| Work task |
Could the records below be restated word for word, without a single picture?

━━━━━━━━━━━━━━━━━━━━

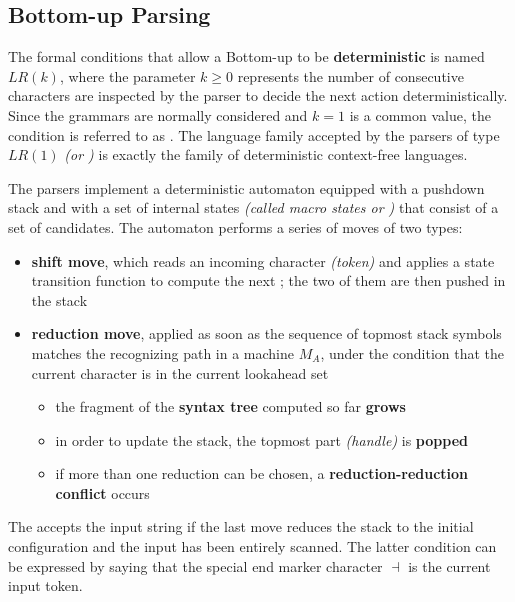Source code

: \documentclass[english]{article}
\begin{document}
\subsection{Bottom-up Parsing}

The formal conditions that allow a Bottom-up to be \textbf{deterministic} is named \(\textit{LR}(k)\), where the parameter \(k \geq 0\) represents the number of consecutive characters are inspected by the parser to decide the next action deterministically.
Since the \EBNF grammars are normally considered and \(k=1\) is a common value, the condition is referred to as \elro.
The language family accepted by the parsers of type \(\textit{LR}(1)\) \textit{(or \elro)} is exactly the family \DET of deterministic context-free languages.

The \elro parsers implement a deterministic automaton equipped with a pushdown stack and with a set of internal states \textit{(called macro states or \mstates)} that consist of a set of candidates.
The automaton performs a series of moves of two types:

\begin{itemize}
  \item \textbf{shift move}, which reads an incoming character \textit{(token)} and applies a state transition function to compute the next \mstate; the two of them are then pushed in the stack
  \item \textbf{reduction move}, applied as soon as the sequence of topmost stack symbols matches the recognizing path in a machine \(M_A\), under the condition that the current character is in the current lookahead set
        \begin{itemize}[label=\(\rightarrow\)]
          \item the fragment of the \textbf{syntax tree} computed so far \textbf{grows}
          \item in order to update the stack, the topmost part \textit{(handle)} is \textbf{popped}
          \item if more than one reduction can be chosen, a \textbf{reduction-reduction conflict} occurs
        \end{itemize}
\end{itemize}

The \PDA accepts the input string if the last move reduces the stack to the initial configuration and the input has been entirely scanned.
The latter condition can be expressed by saying that the special end marker character \(\dashv\) is the current input token.
\end{document}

━━━━━━━━━━━━━━━━━━━━

| Exercise response |
Source code

: \documentclass[english]{article}
\begin{document}
\subsection{Bottom-up Parsing}

The formal conditions that allow a Bottom-up to be \textbf{deterministic} is named \(\textit{LR}(k)\), where the parameter \(k \geq 0\) represents the number of consecutive characters are inspected by the parser to decide the next action deterministically.
Since the \EBNF grammars are normally considered and \(k=1\) is a common value, the condition is referred to as \elro.
The language family accepted by the parsers of type \(\textit{LR}(1)\) \textit{(or \elro)} is exactly the family \DET of deterministic context-free languages.

The \elro parsers implement a deterministic automaton equipped with a pushdown stack and with a set of internal states \textit{(called macro states or \mstates)} that consist of a set of candidates.
The automaton performs a series of moves of two types:

\begin{itemize}
  \item \textbf{shift move}, which reads an incoming character \textit{(token)} and applies a state transition function to compute the next \mstate; the two of them are then pushed in the stack
  \item \textbf{reduction move}, applied as soon as the sequence of topmost stack symbols matches the recognizing path in a machine \(M_A\), under the condition that the current character is in the current lookahead set
        \begin{itemize}[label=\(\rightarrow\)]
          \item the fragment of the \textbf{syntax tree} computed so far \textbf{grows}
          \item in order to update the stack, the topmost part \textit{(handle)} is \textbf{popped}
          \item if more than one reduction can be chosen, a \textbf{reduction-reduction conflict} occurs
        \end{itemize}
\end{itemize}

The \PDA accepts the input string if the last move reduces the stack to the initial configuration and the input has been entirely scanned.
The latter condition can be expressed by saying that the special end marker character \(\dashv\) is the current input token.
\end{document}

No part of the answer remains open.